- **What you have to do**:
Report each line of the listing below that holds "default".

- **Available data**:
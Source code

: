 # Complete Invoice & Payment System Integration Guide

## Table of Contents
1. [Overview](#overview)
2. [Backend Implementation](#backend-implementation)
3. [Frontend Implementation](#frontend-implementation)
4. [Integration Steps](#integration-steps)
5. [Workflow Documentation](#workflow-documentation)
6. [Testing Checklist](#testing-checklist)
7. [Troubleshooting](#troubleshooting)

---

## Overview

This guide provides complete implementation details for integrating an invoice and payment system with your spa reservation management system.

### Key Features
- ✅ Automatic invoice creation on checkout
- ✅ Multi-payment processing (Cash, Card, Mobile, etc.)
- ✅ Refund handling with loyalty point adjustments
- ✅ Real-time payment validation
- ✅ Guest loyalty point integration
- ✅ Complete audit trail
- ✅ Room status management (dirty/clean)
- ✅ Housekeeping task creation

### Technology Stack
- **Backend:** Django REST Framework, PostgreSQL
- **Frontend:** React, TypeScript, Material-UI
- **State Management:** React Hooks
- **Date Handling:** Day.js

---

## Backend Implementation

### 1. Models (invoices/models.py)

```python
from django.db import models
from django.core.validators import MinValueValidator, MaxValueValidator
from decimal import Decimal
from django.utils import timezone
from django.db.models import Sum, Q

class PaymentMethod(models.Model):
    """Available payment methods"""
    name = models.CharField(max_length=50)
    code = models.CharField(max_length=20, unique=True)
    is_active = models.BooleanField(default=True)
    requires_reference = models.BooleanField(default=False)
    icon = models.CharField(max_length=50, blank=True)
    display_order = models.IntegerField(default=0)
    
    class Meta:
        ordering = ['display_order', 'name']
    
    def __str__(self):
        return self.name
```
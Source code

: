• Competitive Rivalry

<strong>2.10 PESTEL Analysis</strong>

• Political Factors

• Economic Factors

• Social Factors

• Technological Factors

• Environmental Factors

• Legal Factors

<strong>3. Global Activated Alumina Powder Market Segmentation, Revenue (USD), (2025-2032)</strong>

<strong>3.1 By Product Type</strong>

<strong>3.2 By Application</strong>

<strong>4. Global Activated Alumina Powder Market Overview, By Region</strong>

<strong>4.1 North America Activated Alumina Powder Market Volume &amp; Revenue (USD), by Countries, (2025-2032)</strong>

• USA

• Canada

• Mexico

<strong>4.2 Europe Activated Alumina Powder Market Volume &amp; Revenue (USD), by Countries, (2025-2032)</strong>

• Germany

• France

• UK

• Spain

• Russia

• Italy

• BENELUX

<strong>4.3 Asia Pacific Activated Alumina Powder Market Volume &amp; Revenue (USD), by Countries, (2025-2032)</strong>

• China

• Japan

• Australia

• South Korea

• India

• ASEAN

- **Answer section**:
    is_active = models.BooleanField(default=True)
    requires_reference = models.BooleanField(default=False)
    display_order = models.IntegerField(default=0)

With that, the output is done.